As a recent blog explained, adaptation strategies minimize weather risks and cultivate high-value, weather-resistant crops, especially in response to longer periods of drought affecting the region. Large and multinational companies that depend on supply chains can provide education and training to strengthen supplier sustainability. New strategies include crop diversification, improvement of agricultural infrastructure (water adaptation), crop calendar modifications, soil conservation, reforestation and establishment of food storage systems. Mainstreaming climate considerations in agricultural management can transform how businesses approach agriculture and how agriculture withstands climate events.
Local commercial banks have instruments to provide financing and guarantees for these new strategies. The Green Climate Fund and the Catastrophe Risk Insurance Facility are two mechanisms that target agriculture in the Caribbean, supporting businesses and their employees.

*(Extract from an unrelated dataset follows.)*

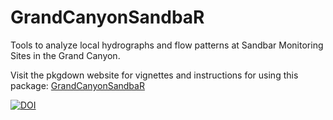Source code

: # GrandCanyonSandbaR
Tools to analyze local hydrographs and flow patterns at Sandbar Monitoring Sites in the Grand Canyon.

Visit the pkgdown website for vignettes and instructions for using this package: [GrandCanyonSandbaR](https://ryan3lima.github.io/GrandCanyonSandbaR/)

[![DOI](https://zenodo.org/badge/DOI/10.5281/zenodo.10988496.svg)](https://doi.org/10.5281/zenodo.10988496)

Investments in renewable energy offer practical support to achieve climate pledges. Even though the Caribbean contributes a meager 0.3 percent to global greenhouse gas emissions, diversifying its energy matrix could reduce energy costs and promote energy security. Renewables in oil-dependent Jamaica could lower the average electricity costs 67 percent. That decline could significantly impact economic growth in a country spending 30 percent of GDP importing oil.
To promote a more circular economy, investments in biomass, geothermal, grid-connected and off-grid hydroelectric, on and offshore wind and photovoltaic solar promise diversification. Few private energy developers are in the Caribbean at present. Multilaterals and donor funds like Climate Investment Funds are well-positioned to partner and take some of the first-mover risks.
Lastly, tourism makes up 30 percent of GDP in the Caribbean. Tourism's expansion is a source of jobs and business growth. Climate-friendly tourism investments include sustainable agricultural supply chains and the incorporation of renewable energy and energy efficiency in hotels, restaurants, and other tourist establishments. An IDB partnership is currently piloting the concept of Smart Islands in Belize, the Bahamas and Trinidad & Tobago. The goal is to test, demonstrate and scale up best low-carbon practices in transport, water, energy and tourism.
In Kingston, Jamaica, the IDB is financing the country’s first-ever LEED-certified hotel (Leadership in Energy and Environmental Design) with state-of-the-art insulation and solar panels to heat water and minimize its footprint. The hotel will be less expensive to operate and more inclined to attract eco-minded travelers.
The #1point5tostayalive campaign aims to attract support to the Caribbean’s negotiating position in the run-up to COP21. As a recent contribution to the Sustainable Business blog indicated, talking with the private sector could move the needle toward this goal given its role advancing climate finance, voluntary reduction commitments and carbon pricing. Countries in the Caribbean count on such leadership now more than ever.